Nivkh women in Sakhalin married Han Chinese Ming officials when the Ming took tribute from Sakhalin and the Amur river region. Boluohe, Nanghar and Wuliehe were Yuan posts set up to receive tribute from the Ainu after their war with the Yuan ended in 1308. Ming Chinese outposts in Sakhalin and the Amur river area received animal skin tribute from Ainu on Sakhalin, Uilta and Nivkh in the 15th century after the Tyr based Yongning Temple was set up along with the Nurkan (Nurgan) outposts by the Yongle emperor in 1409. The Ming also held the post at Wuliehe and received marten pelt fur tribute from the assistant commander Alige in 1431 from Sakhalin after the Ming assigned titles like weizhenfu (official charged with subjugation), zhihui qianshi (assistance commander), zhihui tongzhi (vice commander) and Zhihuishi (commander) from Sakhalin indigenous headmen. The Ming received tribute from the headmen Alingge, Tuolingha, Sanchiha and Zhaluha in 1437. The position of headman among Sakhalin indigenous peoples was inherited paternally from father to son and the sons came with their fathers to Wuliehe.

Ming officials gave silk uniforms with the appropriate rank to the Sakhalin Ainu, Uilta and Nivkh after they gave tribute. The Maritime Province region had the Ming "system for subjugated peoples" implementers in it for the Sakhalin indigenous peoples.
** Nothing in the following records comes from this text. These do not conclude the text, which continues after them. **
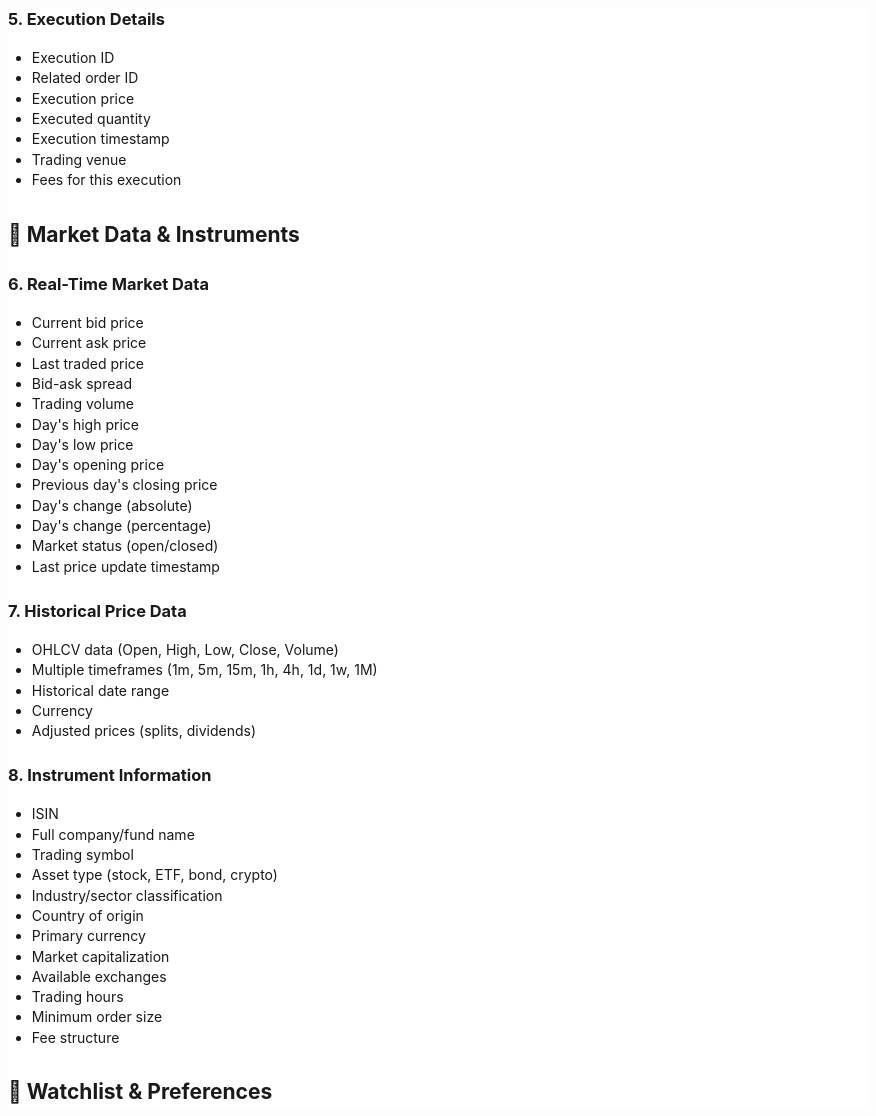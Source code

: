 ### 5. **Execution Details**
- Execution ID
- Related order ID
- Execution price
- Executed quantity
- Execution timestamp
- Trading venue
- Fees for this execution

## 🎯 Market Data & Instruments

### 6. **Real-Time Market Data**
- Current bid price
- Current ask price
- Last traded price
- Bid-ask spread
- Trading volume
- Day's high price
- Day's low price
- Day's opening price
- Previous day's closing price
- Day's change (absolute)
- Day's change (percentage)
- Market status (open/closed)
- Last price update timestamp

### 7. **Historical Price Data**
- OHLCV data (Open, High, Low, Close, Volume)
- Multiple timeframes (1m, 5m, 15m, 1h, 4h, 1d, 1w, 1M)
- Historical date range
- Currency
- Adjusted prices (splits, dividends)

### 8. **Instrument Information**
- ISIN
- Full company/fund name
- Trading symbol
- Asset type (stock, ETF, bond, crypto)
- Industry/sector classification
- Country of origin
- Primary currency
- Market capitalization
- Available exchanges
- Trading hours
- Minimum order size
- Fee structure

## 👀 Watchlist & Preferences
Sakhalin received iron tools from mainland Asia through this trade as Tungus groups joined in from 1456 to 1487. Local indigenous hierarchies had Ming Chinese given political offices integrated with them.

The Ming system on Sakhalin was continued by the Qing dynasty.

Due to Ming rule in Manchuria, Chinese cultural and religious influence such as Chinese New Year, the "Chinese god", Chinese motifs like the dragon, spirals, scrolls, and material goods like agriculture, husbandry, heating, iron cooking pots, silk, and cotton spread among the Amur natives like the Udeghes, Ulchis, and Nanais.